Using detailed chemical kinetics 3D-CFD model to investigate combustion phase of a CNG-HCCI engine according to control strategy requirements

Homogeneous Charge Compression Ignition (HCCI) method decline soot and NOx emission by offering high thermal efficiency in order of diesel engine. However, controlling HCCI combustion phenomena is known as the significant setback for its development. Control-oriented models use CA5, CA10, CA50 and CA90 as the most important dependent variables. Start of combustion (SOC), for instance, has already been traced via pressure rise versus crank angle. In fact, these simplifications have been progressed to reach real-time response as the main nature of controlling target. In this study, a 3D CFD model coupled with detailed chemical kinetics has been modified to devise a brief relation between these controlling parameters and what really happens in combustion chamber. The model has been validated with experimental results in four distinct conditions. To detect combustion phase, hydroxyl radical (OH) has been suggested as an indicator among all other chemical species due to its significant role in CNG combustion. Various sets of simulations have come up with noticeable findings that CA50 in CNG fueled HCCI engine equals crank angles when OH concentration and pressure rise rate reach their peaks.
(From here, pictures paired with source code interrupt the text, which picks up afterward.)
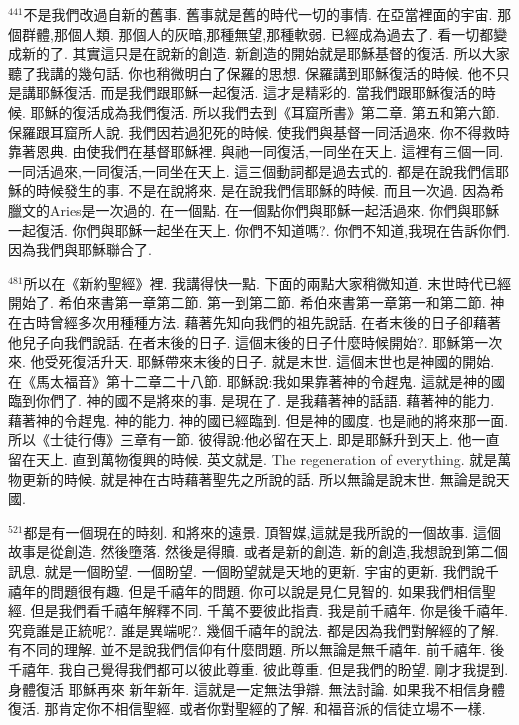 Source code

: \documentclass{book}
\begin{document}
$^{441}$不是我們改過自新的舊事.
舊事就是舊的時代一切的事情.
在亞當裡面的宇宙.
那個群體,那個人類.
那個人的灰暗,那種無望,那種軟弱.
已經成為過去了.
看一切都變成新的了.
其實這只是在說新的創造.
新創造的開始就是耶穌基督的復活.
所以大家聽了我講的幾句話.
你也稍微明白了保羅的思想.
保羅講到耶穌復活的時候.
他不只是講耶穌復活.
而是我們跟耶穌一起復活.
這才是精彩的.
當我們跟耶穌復活的時候.
耶穌的復活成為我們復活.
所以我們去到《耳窟所書》第二章.
第五和第六節.
保羅跟耳窟所人說.
我們因若過犯死的時候.
使我們與基督一同活過來.
你不得救時靠著恩典.
由使我們在基督耶穌裡.
與祂一同復活,一同坐在天上.
這裡有三個一同.
一同活過來,一同復活,一同坐在天上.
這三個動詞都是過去式的.
都是在說我們信耶穌的時候發生的事.
不是在說將來.
是在說我們信耶穌的時候.
而且一次過.
因為希臘文的Aries是一次過的.
在一個點.
在一個點你們與耶穌一起活過來.
你們與耶穌一起復活.
你們與耶穌一起坐在天上.
你們不知道嗎?.
你們不知道,我現在告訴你們.
因為我們與耶穌聯合了.

$^{481}$所以在《新約聖經》裡.
我講得快一點.
下面的兩點大家稍微知道.
末世時代已經開始了.
希伯來書第一章第二節.
第一到第二節.
希伯來書第一章第一和第二節.
神在古時曾經多次用種種方法.
藉著先知向我們的祖先說話.
在者末後的日子卻藉著他兒子向我們說話.
在者末後的日子.
這個末後的日子什麼時候開始?.
耶穌第一次來.
他受死復活升天.
耶穌帶來末後的日子.
就是末世.
這個末世也是神國的開始.
在《馬太福音》第十二章二十八節.
耶穌說:我如果靠著神的令趕鬼.
這就是神的國臨到你們了.
神的國不是將來的事.
是現在了.
是我藉著神的話語.
藉著神的能力.
藉著神的令趕鬼.
神的能力.
神的國已經臨到.
但是神的國度.
也是祂的將來那一面.
所以《士徒行傳》三章有一節.
彼得說:他必留在天上.
即是耶穌升到天上.
他一直留在天上.
直到萬物復興的時候.
英文就是.
The regeneration of everything.
就是萬物更新的時候.
就是神在古時藉著聖先之所說的話.
所以無論是說末世.
無論是說天國.

$^{521}$都是有一個現在的時刻.
和將來的遠景.
頂智媒,這就是我所說的一個故事.
這個故事是從創造.
然後墮落.
然後是得贖.
或者是新的創造.
新的創造,我想說到第二個訊息.
就是一個盼望.
一個盼望.
一個盼望就是天地的更新.
宇宙的更新.
我們說千禧年的問題很有趣.
但是千禧年的問題.
你可以說是見仁見智的.
如果我們相信聖經.
但是我們看千禧年解釋不同.
千萬不要彼此指責.
我是前千禧年.
你是後千禧年.
究竟誰是正統呢?.
誰是異端呢?.
幾個千禧年的說法.
都是因為我們對解經的了解.
有不同的理解.
並不是說我們信仰有什麼問題.
所以無論是無千禧年.
前千禧年.
後千禧年.
我自己覺得我們都可以彼此尊重.
彼此尊重.
但是我們的盼望.
剛才我提到.
身體復活 耶穌再來 新年新年.
這就是一定無法爭辯.
無法討論.
如果我不相信身體復活.
那肯定你不相信聖經.
或者你對聖經的了解.
和福音派的信徒立場不一樣.
\end{document}
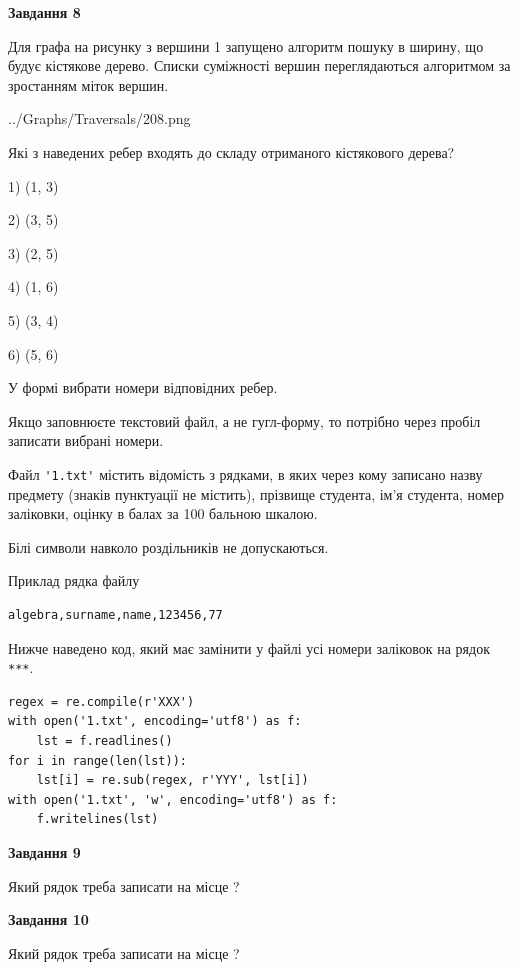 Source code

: \documentclass[12pt, ukrainian]{article}
\def\code#1{\Verb!#1!}
\begin{document}
{\begin {large}
{\begin {center}\textbf{Завдання 8}\end {center}}\par
Для графа на рисунку з вершини 1 запущено алгоритм пошуку в ширину, що будує кістякове дерево. Списки суміжності вершин переглядаються алгоритмом за зростанням міток вершин.\par
\begin{center}
	{../Graphs/Traversals/208.png}
\end{center}
\par Які з наведених ребер входять до складу отриманого кістякового дерева?\par
1) (1, 3)\par
2) (3, 5)\par
3) (2, 5)\par
4) (1, 6)\par
5) (3, 4)\par
6) (5, 6)\par
{\vskip 15pt} У формі вибрати номери відповідних ребер.


Якщо заповнюєте текстовий файл, а не гугл-форму, то потрібно через пробіл записа\-ти вибрані номери.\par
\newpage


Файл \code{'1.txt'} містить відомість з рядками, в яких через кому записа\-но назву предмету (знаків пунктуації не містить), прізвище студента, ім'я студента, номер залі\-ков\-ки, оцінку в балах за 100 бальною шкалою.

Білі символи навколо роздільників не допускаються.

Приклад рядка файлу



\begin{verbatim}
algebra,surname,name,123456,77
\end{verbatim}


Нижче наведено код, який має замінити у файлі усі номери заліковок на рядок \code{***}.



\begin{verbatim}
regex = re.compile(r'XXX')
with open('1.txt', encoding='utf8') as f:
    lst = f.readlines()
for i in range(len(lst)):
    lst[i] = re.sub(regex, r'YYY', lst[i])
with open('1.txt', 'w', encoding='utf8') as f:
    f.writelines(lst)
\end{verbatim}




{\begin {center}\textbf{Завдання 9}\end {center}}\par
Який рядок треба записати на місце  ?\par
\vspace{5mm}


{\begin {center}\textbf{Завдання 10}\end {center}}\par
Який рядок треба записати на місце  ?\par


\newpage


\end {large}}
\end{document}
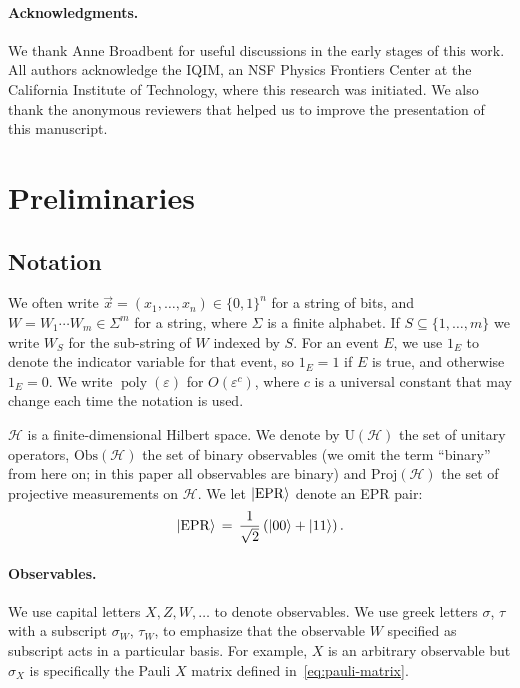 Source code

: \documentclass{toc}
\newcommand{\ket}[1]{|#1\rangle}
\newcommand{\setft}[1]{\mathrm{#1}}
\newcommand{\Proj}{\setft{Proj}}
\newcommand{\Obs}{\setft{Obs}}
\newcommand{\Unitary}{\setft{U}}
\DeclareMathOperator{\poly}{poly}
\newcommand{\mH}{\mathcal{H}}
\newcommand{\eps}{\varepsilon}
\newcommand{\EPR}{{\rm EPR}}
\begin{document}
\paragraph{Acknowledgments.} We thank Anne Broadbent for useful discussions in the early stages of this work. All authors acknowledge the IQIM, an NSF Physics Frontiers Center at the California Institute of Technology, where this research was initiated. We also thank the anonymous reviewers that helped us to improve the presentation of this manuscript.






\section{Preliminaries}\label{sec:prelim}


\subsection{Notation}
\label{sec:prelim-notation}

We often write $\vec{x} =(x_1,\ldots,x_n)\in \{0,1\}^n$ for a string of bits, and $W=W_1\cdots W_m\in\Sigma^m$ for a string, where $\Sigma$ is a finite alphabet. If $S\subseteq \{1,\ldots,m\}$ we write $W_S$ for the sub-string of $W$ indexed by $S$. For an event $E$, we use $1_{E}$ to denote the indicator variable for that event, so $1_E=1$ if $E$ is true, and otherwise $1_E=0$. We write $\poly(\eps)$ for $O(\eps^c)$, where $c$ is a universal constant that may change each time the notation is used. 

$\mH$ is a finite-dimensional Hilbert space.  We denote by $\Unitary(\mH)$ the set of unitary operators, $\Obs(\mH)$ the set of binary observables (we omit the term ``binary'' from here on; in this paper all observables are binary) and $\Proj(\mH)$ the set of projective measurements on $\mH$.
We let $\ket{\EPR}$ denote an EPR pair: 
$$\ket{\EPR}\,=\,\frac{1}{\sqrt{2}}\left(\ket{00}+\ket{11}\right).$$


\paragraph{Observables.}
We use capital letters $X,Z,W,\ldots$ to denote observables. We use greek letters $\sigma$, $\tau$ with a subscript $\sigma_W$, $\tau_W$, to emphasize that the observable $W$ specified as subscript acts in a particular basis. For example, $X$ is an arbitrary observable but $\sigma_X$ is specifically the Pauli $X$ matrix defined in~\eqref{eq:pauli-matrix}.
\end{document}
This result represents OH as a potential robust parameter in HCCI engine control even though this relation is not established well in weak combustion region rather than high heat release rate (HHR) cases. Finally, IMEP and BSFC, as the most important performance parameters of an engine have studied versus CA50 and OH concentration variation. The comparison proved good agreement between these two terms except in near-TDC combustion cases.